G1 upregulates GIPC1 expression and GPER1 interacts with GIPC1
3.5
We performed untargeted LC-MS/MS-based proteomics in FFA-induced HepG2 cells treated with G1, a specific agonist of GPER1. Using the absolute value of fold change |FC|≥1.5, p < 0.05 as the screening criterion for differential proteins, we took the intersection of 92 differential proteins whose expression was downregulated in the FFA group and 71 differential proteins whose expression was upregulated in the FFA + G1 group (Figure 5A) (Bardou et al., 2014), and found that the expression of GIPC1 was downregulated in HepG2 cells after FFA induction, whereas the expression was upregulated in the G1-treated cells (Figures 5B–D).
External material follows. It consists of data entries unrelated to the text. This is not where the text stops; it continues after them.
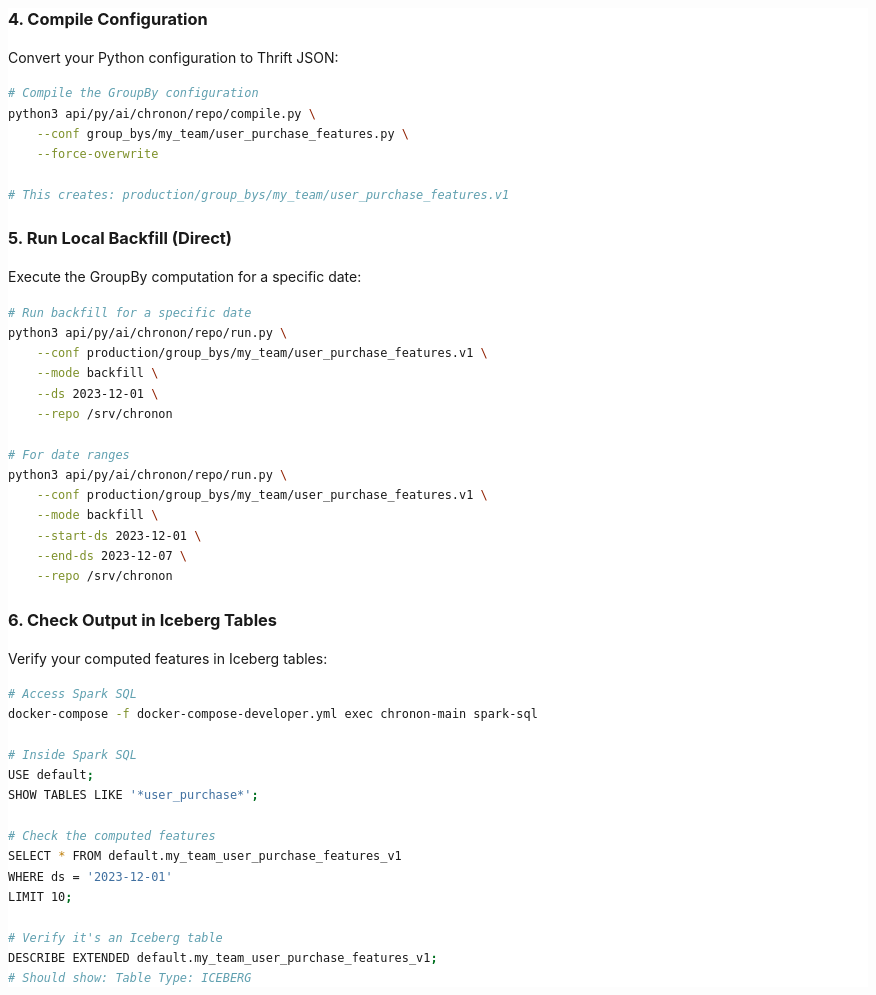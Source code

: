 ### 4. Compile Configuration

Convert your Python configuration to Thrift JSON:

```bash
# Compile the GroupBy configuration
python3 api/py/ai/chronon/repo/compile.py \
    --conf group_bys/my_team/user_purchase_features.py \
    --force-overwrite

# This creates: production/group_bys/my_team/user_purchase_features.v1
```

### 5. Run Local Backfill (Direct)

Execute the GroupBy computation for a specific date:

```bash
# Run backfill for a specific date
python3 api/py/ai/chronon/repo/run.py \
    --conf production/group_bys/my_team/user_purchase_features.v1 \
    --mode backfill \
    --ds 2023-12-01 \
    --repo /srv/chronon

# For date ranges
python3 api/py/ai/chronon/repo/run.py \
    --conf production/group_bys/my_team/user_purchase_features.v1 \
    --mode backfill \
    --start-ds 2023-12-01 \
    --end-ds 2023-12-07 \
    --repo /srv/chronon
```

### 6. Check Output in Iceberg Tables

Verify your computed features in Iceberg tables:

```bash
# Access Spark SQL
docker-compose -f docker-compose-developer.yml exec chronon-main spark-sql

# Inside Spark SQL
USE default;
SHOW TABLES LIKE '*user_purchase*';

# Check the computed features
SELECT * FROM default.my_team_user_purchase_features_v1 
WHERE ds = '2023-12-01' 
LIMIT 10;

# Verify it's an Iceberg table
DESCRIBE EXTENDED default.my_team_user_purchase_features_v1;
# Should show: Table Type: ICEBERG
```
We further verified this by Western blot and RT-qPCR assays (Figures 5E,F). In the context of the FFA-induced MASLD cell model, activation of GPER1 upregulated GIPC1 expression. To further confirm the relationship between GPER1 and GIPC1, we conducted Co-IP experiments. The results showed that the GPER1 IP antibody successfully pulled down the GIPC1 protein, demonstrating that a certain degree of interaction exists between the two proteins (Figure 5G).
G1 upregulates GIPC1 expression and GPER1 interacts with GIPC1. (A) Venn diagram showing the number of genes co-occurring in the expression of downregulated differential genes in the FFA group compared to the control group versus the expression of upregulated differential genes in the FFA + G1 group. (B,C) Volcano map showing the differential gene expression in the FFA group compared to the control group (left) and in the FFA + G1 group compared to the FFA group (right). (D) The expression of GIPC1 in proteomics sequencing of the control group, FFA group, and FFA + G1 group cells. (E,F) The relative mRNA and protein expression of GPER1 and GIPC1 in control, FFA, and FFA + G1 groups of cells was determined by RT-qPCR and Western blot. The relative intensities of proteins were normalized against β-actin. (G) Co-immunoprecipitation (Co-IP) assay confirming the interaction between GPER1 and GIPC1 proteins. Data are presented as the mean ± SEM of three biologically independent experiments (n = 3). Figures (D,E) were performed using one-way ANOVA with post hoc multiple comparisons by Dunnett’s method. Con, control; FFA, free fatty acid.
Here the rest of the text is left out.